** Description of the task **
Copy the lines below word for word, skipping any image.

** Items from a dataset **
+ + + +
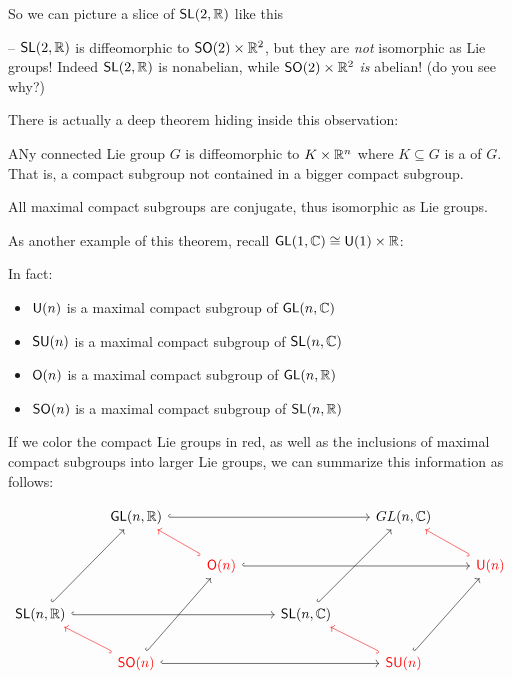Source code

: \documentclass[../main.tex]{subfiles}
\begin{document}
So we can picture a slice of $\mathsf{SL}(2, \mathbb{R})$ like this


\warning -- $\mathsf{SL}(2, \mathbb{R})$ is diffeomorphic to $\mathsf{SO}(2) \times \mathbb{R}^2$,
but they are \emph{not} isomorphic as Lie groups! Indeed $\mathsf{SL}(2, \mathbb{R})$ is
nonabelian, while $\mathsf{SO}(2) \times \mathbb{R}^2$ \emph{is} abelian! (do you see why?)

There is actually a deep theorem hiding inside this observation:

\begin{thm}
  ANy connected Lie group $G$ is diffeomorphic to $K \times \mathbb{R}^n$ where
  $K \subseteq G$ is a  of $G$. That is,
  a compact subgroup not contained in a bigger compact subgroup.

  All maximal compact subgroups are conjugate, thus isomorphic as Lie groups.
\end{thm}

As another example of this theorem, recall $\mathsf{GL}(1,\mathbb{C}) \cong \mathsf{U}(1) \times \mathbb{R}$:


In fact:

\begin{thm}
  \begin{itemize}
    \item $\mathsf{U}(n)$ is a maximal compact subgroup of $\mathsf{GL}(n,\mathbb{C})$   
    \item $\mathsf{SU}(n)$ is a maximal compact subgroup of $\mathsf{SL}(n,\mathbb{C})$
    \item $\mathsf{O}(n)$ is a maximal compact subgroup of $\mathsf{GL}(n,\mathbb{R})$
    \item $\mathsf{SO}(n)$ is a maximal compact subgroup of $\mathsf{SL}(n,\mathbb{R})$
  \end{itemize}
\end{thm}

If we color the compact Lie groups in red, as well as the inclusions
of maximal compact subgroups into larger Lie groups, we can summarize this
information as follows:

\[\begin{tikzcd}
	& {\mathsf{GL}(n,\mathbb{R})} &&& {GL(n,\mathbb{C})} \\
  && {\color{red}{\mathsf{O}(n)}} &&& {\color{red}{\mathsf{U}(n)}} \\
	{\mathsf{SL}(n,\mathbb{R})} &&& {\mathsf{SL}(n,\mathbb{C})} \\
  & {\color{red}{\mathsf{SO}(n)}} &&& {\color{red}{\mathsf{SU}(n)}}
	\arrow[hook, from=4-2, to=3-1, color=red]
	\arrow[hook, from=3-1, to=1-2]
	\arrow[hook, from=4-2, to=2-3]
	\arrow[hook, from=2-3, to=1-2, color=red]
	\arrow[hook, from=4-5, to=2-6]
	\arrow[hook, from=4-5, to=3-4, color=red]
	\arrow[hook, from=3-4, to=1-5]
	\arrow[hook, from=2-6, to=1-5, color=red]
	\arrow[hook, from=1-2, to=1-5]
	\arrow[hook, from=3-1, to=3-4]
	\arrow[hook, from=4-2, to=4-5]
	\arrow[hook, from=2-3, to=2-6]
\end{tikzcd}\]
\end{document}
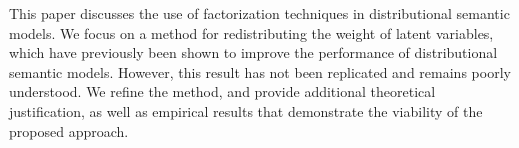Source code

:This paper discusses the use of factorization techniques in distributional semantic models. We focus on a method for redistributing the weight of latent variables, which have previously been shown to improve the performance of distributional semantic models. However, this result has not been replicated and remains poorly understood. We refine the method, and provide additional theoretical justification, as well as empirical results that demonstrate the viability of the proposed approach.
+ + + +
** Result **
Source code

: \documentclass[../main.tex]{subfiles}
\begin{document}
So we can picture a slice of $\mathsf{SL}(2, \mathbb{R})$ like this


\warning -- $\mathsf{SL}(2, \mathbb{R})$ is diffeomorphic to $\mathsf{SO}(2) \times \mathbb{R}^2$,
but they are \emph{not} isomorphic as Lie groups! Indeed $\mathsf{SL}(2, \mathbb{R})$ is
nonabelian, while $\mathsf{SO}(2) \times \mathbb{R}^2$ \emph{is} abelian! (do you see why?)

There is actually a deep theorem hiding inside this observation:

\begin{thm}
  ANy connected Lie group $G$ is diffeomorphic to $K \times \mathbb{R}^n$ where
  $K \subseteq G$ is a  of $G$. That is,
  a compact subgroup not contained in a bigger compact subgroup.

  All maximal compact subgroups are conjugate, thus isomorphic as Lie groups.
\end{thm}

As another example of this theorem, recall $\mathsf{GL}(1,\mathbb{C}) \cong \mathsf{U}(1) \times \mathbb{R}$:


In fact:

\begin{thm}
  \begin{itemize}
    \item $\mathsf{U}(n)$ is a maximal compact subgroup of $\mathsf{GL}(n,\mathbb{C})$   
    \item $\mathsf{SU}(n)$ is a maximal compact subgroup of $\mathsf{SL}(n,\mathbb{C})$
    \item $\mathsf{O}(n)$ is a maximal compact subgroup of $\mathsf{GL}(n,\mathbb{R})$
    \item $\mathsf{SO}(n)$ is a maximal compact subgroup of $\mathsf{SL}(n,\mathbb{R})$
  \end{itemize}
\end{thm}

If we color the compact Lie groups in red, as well as the inclusions
of maximal compact subgroups into larger Lie groups, we can summarize this
information as follows:

\[\begin{tikzcd}
	& {\mathsf{GL}(n,\mathbb{R})} &&& {GL(n,\mathbb{C})} \\
  && {\color{red}{\mathsf{O}(n)}} &&& {\color{red}{\mathsf{U}(n)}} \\
	{\mathsf{SL}(n,\mathbb{R})} &&& {\mathsf{SL}(n,\mathbb{C})} \\
  & {\color{red}{\mathsf{SO}(n)}} &&& {\color{red}{\mathsf{SU}(n)}}
	\arrow[hook, from=4-2, to=3-1, color=red]
	\arrow[hook, from=3-1, to=1-2]
	\arrow[hook, from=4-2, to=2-3]
	\arrow[hook, from=2-3, to=1-2, color=red]
	\arrow[hook, from=4-5, to=2-6]
	\arrow[hook, from=4-5, to=3-4, color=red]
	\arrow[hook, from=3-4, to=1-5]
	\arrow[hook, from=2-6, to=1-5, color=red]
	\arrow[hook, from=1-2, to=1-5]
	\arrow[hook, from=3-1, to=3-4]
	\arrow[hook, from=4-2, to=4-5]
	\arrow[hook, from=2-3, to=2-6]
\end{tikzcd}\]
\end{document}
Source code

:This paper discusses the use of factorization techniques in distributional semantic models. We focus on a method for redistributing the weight of latent variables, which have previously been shown to improve the performance of distributional semantic models. However, this result has not been replicated and remains poorly understood. We refine the method, and provide additional theoretical justification, as well as empirical results that demonstrate the viability of the proposed approach.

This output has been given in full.